Moro num bairro rico de São Paulo. Por conta da localização do escritório de trabalho, resolvi pagar um aluguel mais caro e ficar bem perto. Em compensação, economizei em outros gastos com locomoção. E, claro, com saúde. Suportar o trânsito diariamente por aqui é arriscar coração, fígado etc. Faz 21 meses que vim pra cá. E uma das coisas mais perceptíveis nas ruas é o vertiginoso crescimento de uma população invisível para os carniceiros que comandam o país: pedintes, desempregados, moradores de rua.
Nas esquinas, e também entre elas, aumenta diariamente o número de pessoas que serpenteiam sem rumo entre paletós e colares, empobrecendo cruelmente: é a menininha loira que vende guardanapos com enfeites trabalhados manualmente pela mãe, o menino negro que pede um trocado para a marmita, o garoto magro e de olhos tristes que quer porque quer engraxar o sapato, a garota decidida que interrompe meu cafezinho na padaria para pedir um doce, a família que se reveza para abordar a multidão apressada no início da noite, e por aí vai.

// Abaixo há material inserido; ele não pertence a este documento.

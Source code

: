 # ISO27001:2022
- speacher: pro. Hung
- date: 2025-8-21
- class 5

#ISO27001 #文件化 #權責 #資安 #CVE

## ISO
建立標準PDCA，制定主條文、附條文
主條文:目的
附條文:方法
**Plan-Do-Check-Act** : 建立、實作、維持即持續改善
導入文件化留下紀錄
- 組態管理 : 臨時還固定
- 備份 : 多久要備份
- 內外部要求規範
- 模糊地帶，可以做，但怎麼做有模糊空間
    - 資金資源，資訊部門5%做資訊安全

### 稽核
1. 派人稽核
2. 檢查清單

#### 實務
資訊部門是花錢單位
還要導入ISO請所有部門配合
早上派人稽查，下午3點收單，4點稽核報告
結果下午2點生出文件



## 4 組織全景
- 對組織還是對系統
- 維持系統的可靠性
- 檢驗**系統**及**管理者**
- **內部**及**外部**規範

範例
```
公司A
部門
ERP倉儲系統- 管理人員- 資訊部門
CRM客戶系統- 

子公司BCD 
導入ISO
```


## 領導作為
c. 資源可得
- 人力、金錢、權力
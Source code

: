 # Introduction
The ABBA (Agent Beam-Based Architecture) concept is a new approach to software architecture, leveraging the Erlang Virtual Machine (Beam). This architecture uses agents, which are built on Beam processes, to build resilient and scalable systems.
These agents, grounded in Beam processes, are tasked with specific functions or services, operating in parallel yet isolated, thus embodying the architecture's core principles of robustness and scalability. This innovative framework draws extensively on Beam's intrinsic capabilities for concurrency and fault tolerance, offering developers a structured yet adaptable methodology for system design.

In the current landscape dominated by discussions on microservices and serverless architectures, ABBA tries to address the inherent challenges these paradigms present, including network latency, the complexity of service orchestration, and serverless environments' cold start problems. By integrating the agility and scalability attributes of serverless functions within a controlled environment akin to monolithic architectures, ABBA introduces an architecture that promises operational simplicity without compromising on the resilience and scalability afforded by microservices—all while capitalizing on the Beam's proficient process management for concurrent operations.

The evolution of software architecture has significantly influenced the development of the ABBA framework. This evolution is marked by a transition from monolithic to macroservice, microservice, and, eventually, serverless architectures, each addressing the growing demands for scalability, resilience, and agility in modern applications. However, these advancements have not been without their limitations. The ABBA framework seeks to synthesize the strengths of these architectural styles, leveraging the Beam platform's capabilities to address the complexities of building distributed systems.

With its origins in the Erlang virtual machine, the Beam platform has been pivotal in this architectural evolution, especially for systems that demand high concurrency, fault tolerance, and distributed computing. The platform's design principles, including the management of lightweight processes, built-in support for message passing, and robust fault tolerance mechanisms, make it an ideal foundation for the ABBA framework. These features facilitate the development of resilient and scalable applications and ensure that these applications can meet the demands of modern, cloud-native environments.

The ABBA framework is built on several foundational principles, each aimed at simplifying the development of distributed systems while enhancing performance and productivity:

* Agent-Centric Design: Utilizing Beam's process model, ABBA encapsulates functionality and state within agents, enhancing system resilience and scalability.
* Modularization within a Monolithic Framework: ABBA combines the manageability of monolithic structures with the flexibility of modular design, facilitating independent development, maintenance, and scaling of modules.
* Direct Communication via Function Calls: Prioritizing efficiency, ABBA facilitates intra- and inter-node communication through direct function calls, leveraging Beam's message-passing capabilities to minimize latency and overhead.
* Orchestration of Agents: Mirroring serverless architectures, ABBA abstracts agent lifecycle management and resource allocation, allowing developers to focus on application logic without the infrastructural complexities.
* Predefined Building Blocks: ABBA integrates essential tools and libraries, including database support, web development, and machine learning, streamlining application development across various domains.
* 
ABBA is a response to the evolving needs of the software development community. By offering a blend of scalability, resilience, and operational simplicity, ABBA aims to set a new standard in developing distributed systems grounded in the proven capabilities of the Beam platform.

Não encontro serenidade. É uma angústia aqui dentro que só vendo. Compro o guardanapo, completo o dinheiro da marmita, mando engraxar, pago o doce, vejo a família conseguir umas moedas aqui e ali, mas sei que nada disso resolve. Qual a perspectiva para essas crianças? Nem adianta mais se referir aos pais delas. Estes estão mortos para o país. Aliás, o país os matou. E agora, com a absurda e mentirosa reforma da Previdência, jogou sobre eles a última pá de cal. Portanto, fiquemos apenas nas crianças.
Elas, as crianças, estão crescendo na rua, pedindo esmolas, humilhando-se sem perspectivas. São sonhos estuprados e abortados. Elas muito provavelmente farão parte da massa clandestina que também se avoluma e marcha firmemente na direção do crime. Parem com bobagens e saibam que não é do coração que vem o que os ingênuos chamam de "maldade". Essa "maldade" vem do estômago.
Isto posto, senhor juiz, requeiro desde já o seguinte:
- Quando uma dessas crianças, transformada e alheia à dignidade da vida humana, me matar por conta de seu terrível mergulho no abismo imposto pelos carniceiros da pátria, evite condenar o que restou de sua infância efêmera e já distante, pois com toda a certeza ela não sabe o que faz. Aplique uma pena cujo fim seja capaz de transformá-la, de dar a ela a oportunidade que nunca teve, apresente-lhe a escola e os livros, a mesa e a comida, o trabalho e a consciência. Abra a ela uma possibilidade.
Peço à minha filha, herdeira talvez de uns parcos recursos, que os divida com a criança que ajudei a criar para me assassinar. À família e aos amigos, uma prece. Não a mim, mas ao adulto que ainda poderão salvar.